With its origins going back as far as 5,000 years, green tea is commonly drunk in a serene emerald green tint. Green tea contains half of the caffeine in a regular cup of coffee, amounting to 35 to 45 milligrams, acting as a gentler stimulant and is one of the most delicate varieties of tea due to it being the least processed. Aside from its aroma and smooth refreshing taste, green tea is said to increase energy levels, concentration level, and lighten up one's mood.
Black tea is fully oxidised to bring out the deepest flavours and is a cup best enjoyed with sweet dishes, as there is a floral scent, and yet also has a hearty and bitter taste to it which is balanced out with other dishes. With 40 to 70 milligrams of caffeine in it, it highlights a variety of flavours from black to dark red. Black tea is also said to reduce the risk of stroke, regulate cholesterol, and lower blood pressure.
Lying in the middle between green and black tea, Oolong tea is partially oxidised, bringing a rather delicately sweet taste to the mouth of the drinker. Offering a larger diversity of complexity in flavour and body texture than any other popular tea variants, its caffeine composure amounts to 37 to 55 milligrams in a regular cup. Oolong tea can oscillate between green and brown colours, and the variations in flavours are vast. It helps to lower cholesterol and boost metabolism.
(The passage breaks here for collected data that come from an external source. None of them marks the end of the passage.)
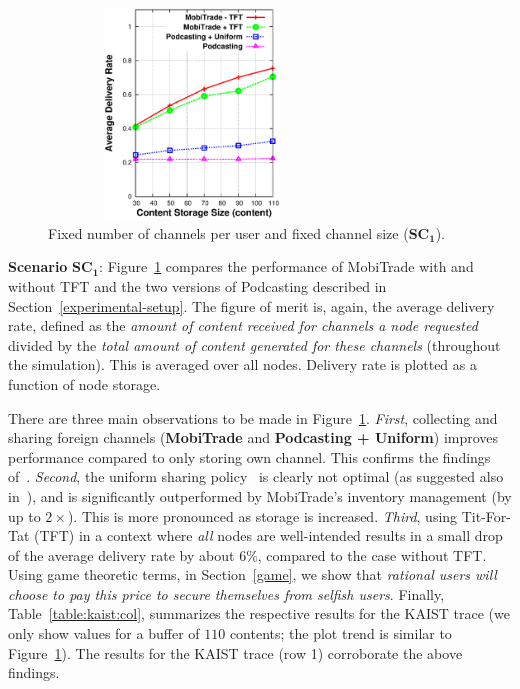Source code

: \begin{figure}[!h]
  \begin{center}
    \includegraphics[width=3in,height=2.2in]{Chapitre5/fig5.eps}
  \end{center}
  \caption{Fixed number of channels per user and fixed channel size ($\mathbf{SC_1}$).}
  \label{CS+FNC+FCS}
\end{figure}

\noindent \textbf{Scenario} $\mathbf{SC_{1}}$: Figure~\ref{CS+FNC+FCS} compares the performance of MobiTrade with and without TFT and the two versions of Podcasting described in Section~\ref{experimental-setup}. The figure of merit is, again, the average delivery rate, defined as the \emph{amount of content received for channels a node requested} divided by the \emph{total amount of content generated for these channels} (throughout the simulation). This is averaged over all nodes. Delivery rate is plotted as a function of node storage.

There are three main observations to be made in Figure~\ref{CS+FNC+FCS}. \emph{First}, collecting and sharing foreign channels (\textbf{MobiTrade} and \textbf{Podcasting + Uniform}) improves performance compared to only storing own channel. This confirms the findings of~\cite{Podcasting:Secon07}. \emph{Second}, the uniform sharing policy~\cite{Podcasting:Secon07} is clearly not optimal (as suggested also in~\cite{OptimalChannelChoice}), and is significantly outperformed by MobiTrade's inventory management (by up to $2 \times$). This is more pronounced as storage is increased. \emph{Third}, using Tit-For-Tat (TFT) in a context where \emph{all} nodes are well-intended results in a small drop of the average delivery rate by about $6\%$, compared to the case without TFT. Using game theoretic terms, in Section~\ref{game}, we show that \emph{rational users will choose to pay this price to secure themselves from selfish users}. Finally,  Table~\ref{table:kaist:col}, summarizes the respective results for the KAIST trace (we only show values for a buffer of $110$ contents; the plot trend is similar to Figure~\ref{CS+FNC+FCS}). The results for the KAIST trace (row 1) corroborate the above findings.

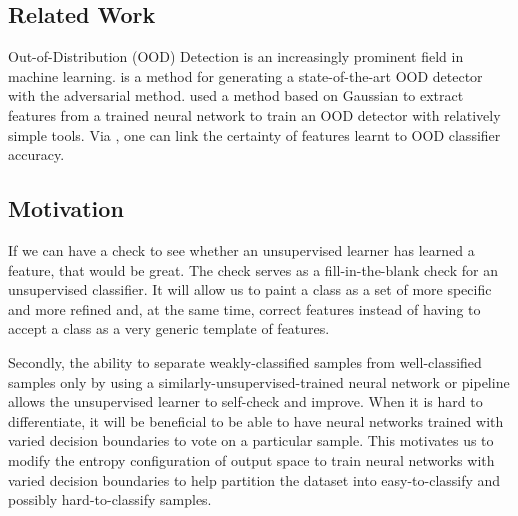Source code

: \documentclass[journal]{journal}
\begin{document}
\subsection{Related Work}
Out-of-Distribution (OOD) Detection is an increasingly prominent field in machine learning. \cite{pidhorskyi2018generative} is a method for generating a state-of-the-art OOD detector with the adversarial method. \cite{lee2018simple} used a method based on Gaussian to extract features from a trained neural network to train an OOD detector with relatively simple tools. Via \cite{lee2018simple}, one can link the certainty of features learnt to OOD classifier accuracy. 

\subsection{Motivation}
If we can have a check to see whether an unsupervised learner has learned a feature, that would be great. The check serves as a fill-in-the-blank check for an unsupervised classifier. It will allow us to paint a class as a set of more specific and more refined and, at the same time, correct features instead of having to accept a class as a very generic template of features.

Secondly, the ability to separate weakly-classified samples from well-classified samples only by using a similarly-unsupervised-trained neural network or pipeline allows the unsupervised learner to self-check and improve. When it is hard to differentiate, it will be beneficial to be able to have neural networks trained with varied decision boundaries to vote on a particular sample. This motivates us to modify the entropy configuration of output space to train neural networks with varied decision boundaries to help partition the dataset into easy-to-classify and possibly hard-to-classify samples. 
\end{document}
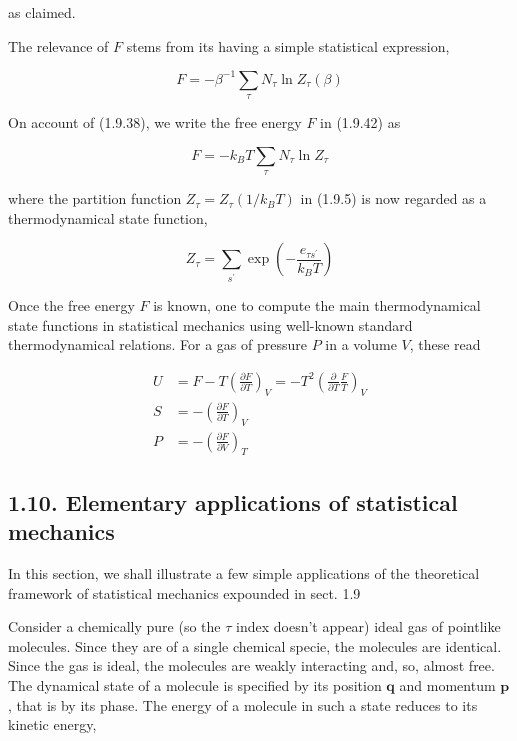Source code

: \documentclass{article}
\begin{document}
as claimed.

The relevance of $F$ stems from its having a simple statistical expression,

\begin{equation*}
F=-\beta^{-1} \sum_{\tau} N_{\tau} \ln Z_{\tau}(\beta) \tag{1.9.42}
\end{equation*}


On account of (1.9.38), we write the free energy $F$ in (1.9.42) as

\begin{equation}
F=-k_{B} T \sum_{\tau} N_{\tau} \ln Z_{\tau} \tag{1.9.46}
\end{equation}

where the partition function $Z_{\tau}=Z_{\tau}\left(1 / k_{B} T\right)$ in (1.9.5) is now regarded as a thermodynamical state function,

\begin{equation*}
Z_{\tau}=\sum_{s^{\prime}} \exp \left(-\frac{e_{\tau s^{\prime}}}{k_{B} T}\right) \tag{1.9.47}
\end{equation*}


Once the free energy $F$ is known, one to compute the main thermodynamical state functions in statistical mechanics using well-known standard thermodynamical relations. For a gas of pressure $P$ in a volume $V$, these read
 
\begin{align*}
U & =F-T\left(\frac{\partial F}{\partial T}\right)_{V}=-T^{2}\left(\frac{\partial}{\partial T} \frac{F}{T}\right)_{V}  \tag{1.9.48}\\
S & =-\left(\frac{\partial F}{\partial T}\right)_{V}  \tag{1.9.49}\\
P & =-\left(\frac{\partial F}{\partial V}\right)_{T} \tag{1.9.50}
\end{align*}
 

\subsection*{1.10. Elementary applications of statistical mechanics}

In this section, we shall illustrate a few simple applications of the theoretical framework of statistical mechanics expounded in sect. 1.9

Consider a chemically pure (so the $\tau$ index doesn't appear) ideal gas of pointlike molecules. Since they are of a single chemical specie, the molecules are identical. Since the gas is ideal, the molecules are weakly interacting and, so, almost free. The dynamical state of a molecule is specified by its position $\boldsymbol{q}$ and momentum $\boldsymbol{p}$, that is by its phase. The energy of a molecule in such a state reduces to its kinetic energy,
\end{document}
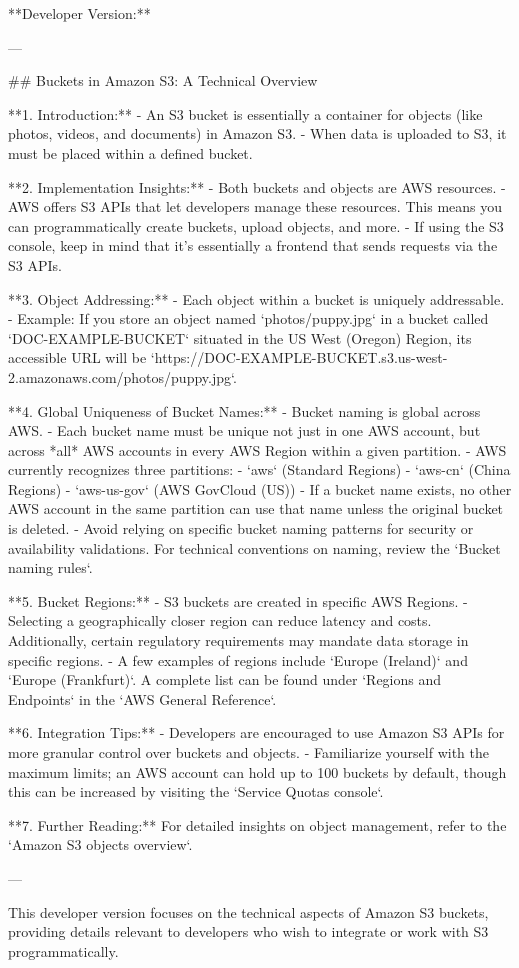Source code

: **Developer Version:**

---

## Buckets in Amazon S3: A Technical Overview

**1. Introduction:**  
- An S3 bucket is essentially a container for objects (like photos, videos, and documents) in Amazon S3.
- When data is uploaded to S3, it must be placed within a defined bucket.
  
**2. Implementation Insights:**  
- Both buckets and objects are AWS resources.
- AWS offers S3 APIs that let developers manage these resources. This means you can programmatically create buckets, upload objects, and more.
- If using the S3 console, keep in mind that it's essentially a frontend that sends requests via the S3 APIs.

**3. Object Addressing:**  
- Each object within a bucket is uniquely addressable.
- Example: If you store an object named `photos/puppy.jpg` in a bucket called `DOC-EXAMPLE-BUCKET` situated in the US West (Oregon) Region, its accessible URL will be `https://DOC-EXAMPLE-BUCKET.s3.us-west-2.amazonaws.com/photos/puppy.jpg`.

**4. Global Uniqueness of Bucket Names:**  
- Bucket naming is global across AWS.
- Each bucket name must be unique not just in one AWS account, but across *all* AWS accounts in every AWS Region within a given partition.
- AWS currently recognizes three partitions:
  - `aws` (Standard Regions)
  - `aws-cn` (China Regions)
  - `aws-us-gov` (AWS GovCloud (US))
- If a bucket name exists, no other AWS account in the same partition can use that name unless the original bucket is deleted.
- Avoid relying on specific bucket naming patterns for security or availability validations. For technical conventions on naming, review the `Bucket naming rules`.

**5. Bucket Regions:**  
- S3 buckets are created in specific AWS Regions.
- Selecting a geographically closer region can reduce latency and costs. Additionally, certain regulatory requirements may mandate data storage in specific regions.
- A few examples of regions include `Europe (Ireland)` and `Europe (Frankfurt)`. A complete list can be found under `Regions and Endpoints` in the `AWS General Reference`.

**6. Integration Tips:**  
- Developers are encouraged to use Amazon S3 APIs for more granular control over buckets and objects.
- Familiarize yourself with the maximum limits; an AWS account can hold up to 100 buckets by default, though this can be increased by visiting the `Service Quotas console`.

**7. Further Reading:**  
For detailed insights on object management, refer to the `Amazon S3 objects overview`.

---

This developer version focuses on the technical aspects of Amazon S3 buckets, providing details relevant to developers who wish to integrate or work with S3 programmatically.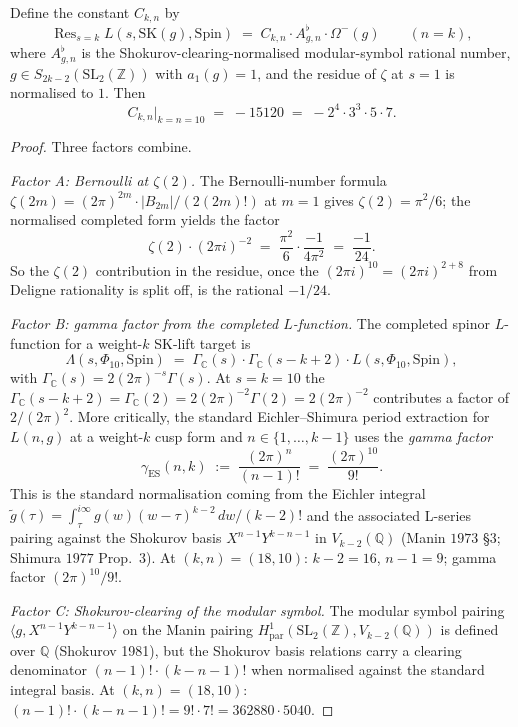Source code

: \begin{proposition}
\label{prop:compute-15120}
Define the constant $C_{k, n}$ by
\[
 \operatorname{Res}_{s = k} L(s, \mathrm{SK}(g), \mathrm{Spin}) \;=\;
 C_{k, n} \cdot A^\flat_{g, n} \cdot \Omega^-(g) \qquad (n = k),
\]
where $A^\flat_{g, n}$ is the Shokurov-clearing-normalised
modular-symbol rational number, $g \in S_{2k - 2}(\mathrm{SL}_2(\mathbb{Z}))$
with $a_1(g) = 1$, and the residue of $\zeta$ at $s = 1$ is normalised
to $1$.  Then
\[
 C_{k, n}\Big|_{k = n = 10} \;=\; -15120 \;=\; -2^4 \cdot 3^3 \cdot 5
 \cdot 7.
\]
\end{proposition}

\begin{proof}
Three factors combine.

\emph{Factor A: Bernoulli at $\zeta(2)$.}  The Bernoulli-number formula
$\zeta(2 m) = (2 \pi)^{2 m} \cdot |B_{2 m}| / (2 (2 m)!)$ at $m = 1$ gives
$\zeta(2) = \pi^2 / 6$; the normalised completed form yields the
factor
\[
 \zeta(2) \cdot (2 \pi i)^{-2} \;=\; \frac{\pi^2}{6} \cdot \frac{-1}{4 \pi^2}
  \;=\; \frac{-1}{24}.
\]
So the $\zeta(2)$ contribution in the residue, once the $(2 \pi i)^{10}
= (2 \pi i)^{2 + 8}$ from Deligne rationality is split off, is the
rational $-1/24$.

\emph{Factor B: gamma factor from the completed $L$-function.}  The
completed spinor $L$-function for a weight-$k$ SK-lift target is
\[
 \Lambda(s, \Phi_{10}, \mathrm{Spin}) \;=\; \Gamma_{\mathbb{C}}(s)
 \cdot \Gamma_{\mathbb{C}}(s - k + 2) \cdot L(s, \Phi_{10}, \mathrm{Spin}),
\]
with $\Gamma_{\mathbb{C}}(s) = 2 (2 \pi)^{-s} \Gamma(s)$.  At $s = k =
10$ the $\Gamma_{\mathbb{C}}(s - k + 2) = \Gamma_{\mathbb{C}}(2) = 2
(2 \pi)^{-2} \Gamma(2) = 2 (2 \pi)^{-2}$ contributes a factor of
$2 / (2 \pi)^2$.  More critically, the standard Eichler--Shimura
period extraction for $L(n, g)$ at a weight-$k$ cusp form and $n \in
\{1, \ldots, k - 1\}$ uses the \emph{gamma factor}
\[
 \gamma_{\mathrm{ES}}(n, k) \;:=\; \frac{(2 \pi)^n}{(n - 1)!}
 \;=\; \frac{(2 \pi)^{10}}{9!}.
\]
This is the standard normalisation coming from the Eichler integral
$\tilde g(\tau) = \int_{\tau}^{i \infty} g(w) (w - \tau)^{k - 2}\,dw
/ (k - 2)!$ and the associated L-series pairing against the Shokurov
basis $X^{n - 1} Y^{k - n - 1}$ in $V_{k - 2}(\mathbb{Q})$ (Manin
$1973$ \S$3$; Shimura $1977$ Prop.~$3$).  At $(k, n) = (18, 10)$:
$k - 2 = 16$, $n - 1 = 9$; gamma factor $(2 \pi)^{10} / 9!$.

\emph{Factor C: Shokurov-clearing of the modular symbol.}  The
modular symbol pairing $\langle g, X^{n - 1} Y^{k - n - 1} \rangle$
on the Manin pairing $H^1_{\mathrm{par}}(\mathrm{SL}_2(\mathbb{Z}),
V_{k - 2}(\mathbb{Q}))$ is defined over $\mathbb{Q}$ (Shokurov 1981),
but the Shokurov basis relations carry a clearing denominator
$(n - 1)! \cdot (k - n - 1)!$ when normalised against the standard
integral basis.  At $(k, n) = (18, 10)$: $(n - 1)! \cdot (k - n - 1)!
= 9! \cdot 7! = 362880 \cdot 5040$.


\end{proof}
With no caffeine in it, Rooibos tea has a delicate and earthly flavour, making it a good option for children, pregnant women, and those who are generally sensitive to caffeine. Rich in antioxidants, it is good for one's heart and is a major aid in the management of blood sugar level. Its rich, red hue and sweet flavour is the perfect alternative for those trying new varieties of tea.